The collaboration aims to bridge India’s AI talent gap by shifting the focus from using AI tools to building them, starting in the classroom.
Beginning this semester, 50 students from the undergraduate program in Data Science and Artificial Intelligence will work on high-impact projects in multilingual AI, autonomous agents, and sector-specific AI tools for healthcare, agriculture, and HR.
These projects are co-designed by Rabbitt AI and guided by global experts from AIWO. The program will expand to other courses in the coming years.
“This is a deliberate shift from tool usage to tool creation, Swati Ganeti, Director of Undergraduate Programmes at Masters’ Union said. “It is no longer enough to be technically literate.
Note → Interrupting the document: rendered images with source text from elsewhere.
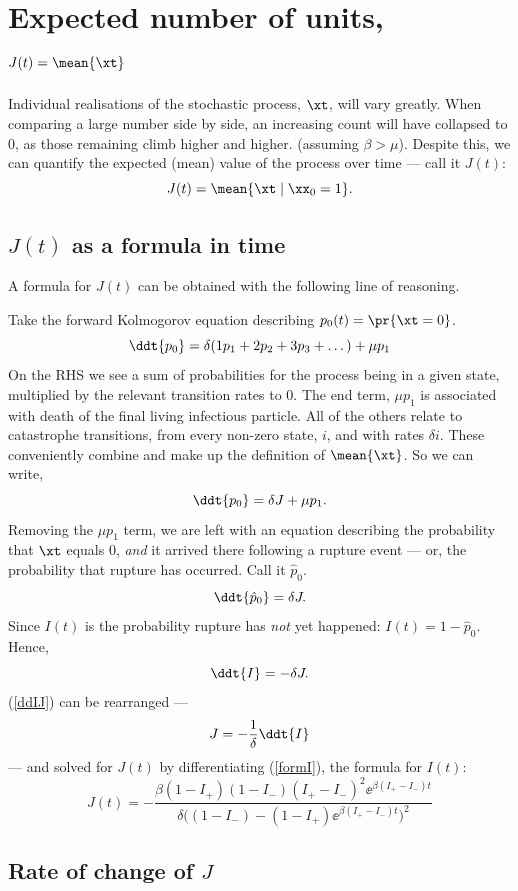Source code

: \section{Expected number of units,  $J(t) = \mean{\xt}$}

Individual realisations of the stochastic process, $\xt$, will vary greatly. When comparing a large number side by side, an increasing count will have collapsed to 0, as those remaining climb higher and higher. (assuming $\beta > \mu$). Despite this, we can quantify the expected (mean) value of the process over time --- call it $J(t)$: 
$$J(t) = \mean{\xt\;|\;\xx_0=1}.$$

\subsection{$J(t)$ as a formula in time}
A formula for $J(t)$ can be obtained with the following line of reasoning. 

Take the forward Kolmogorov equation describing $p_0(t) = \pr{\xt = 0}$.
$$\ddt{p_0} = \delta (1 p_1 + 2 p_2 + 3p_3  + \dots ) + \mu p_1$$
 On the RHS we see a sum of probabilities for the process being in a given state, multiplied by the relevant transition rates to 0. The end term, $\mu p_1$ is associated with death of the final living infectious particle. All of the others relate to catastrophe transitions, from every non-zero state, $i$, and with rates $\delta i$. These conveniently combine and make up the definition of $\mean{\xt}$. So we can write,
$$\ddt{p_0} = \delta J + \mu p_1.$$
Removing the $\mu p_1$ term, we are left with an equation describing the probability that $\xt$  equals $0$, \textit{and} it arrived there following a rupture event --- or, the probability that rupture has occurred. Call it $\hat p_0$. 
$$\ddt{\hat p_0} = \delta J.$$
Since $I(t)$ is the probability rupture has \textit{not} yet happened: $I(t) = 1-\hat p_0$. Hence,
\begin{equation}
\label{ddIJ}
\ddt{I} = -\delta J.
\end{equation}
(\ref{ddIJ}) can be rearranged ---
$$J = -\frac{1}{\delta}\ddt{I}$$
--- and solved for $J(t)$ by differentiating  (\ref{formI}), the formula for $I(t)$:
\begin{equation*}
J(t) = -\frac{\beta(1-I_+)(1-I_-)(I_+-I_-)^2\ee^{\beta(I_+-I_-)t}}{\delta\big((1-I_-) - (1-I_+)\ee^{\beta(I_+-I_-)t}\big)^2}
\end{equation*}



\subsection{Rate of change of $J$}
Students need to be able to identify and solve complex problems using AI as a first-principles technology. This partnership is designed to train professionals who can design, test, and deploy intelligent systems, not just operate them.”
Delivered offline, the program combines in-class instruction with hands-on project execution. Students will also gain access to technical masterclasses, mentorship from CTOs, and applied project tracks, and receive a joint certificate from Masters’ Union and Rabbitt AI upon completion.
The partnership comes at a time when India faces a shortage of over 213,000 skilled AI professionals, according to a 2024 Nasscom report. While demand for AI products is booming, most talent entering the market is trained to operate off-the-shelf solutions rather than build and deploy foundational systems.
This initiative aims to address that deficit by introducing skills such as prompt engineering, agentic systems, Retrieval-Augmented Generation (RAG), and the ethical design of intelligent systems.
“India’s future AI leadership will come from students who can build from scratch, not those who merely adapt what already exists,” Harneet Singh, Founder and Chief AI Officer at Rabbitt AI, said. “Through this partnership, we are exposing undergraduates to the technical and contextual realities of enterprise-grade AI; whether it’s building an intelligent agent for a public health system or fine-tuning a multilingual LLM for agricultural extension services. The goal is to offer them a deep dive into the problems the world is already trying to solve.”
Earlier this year, Rabbitt AI and Masters’ Union co-hosted the AI World Power 30 Summit at the school’s Gurgaon campus, drawing over 200 leaders from the AI and HR ecosystems.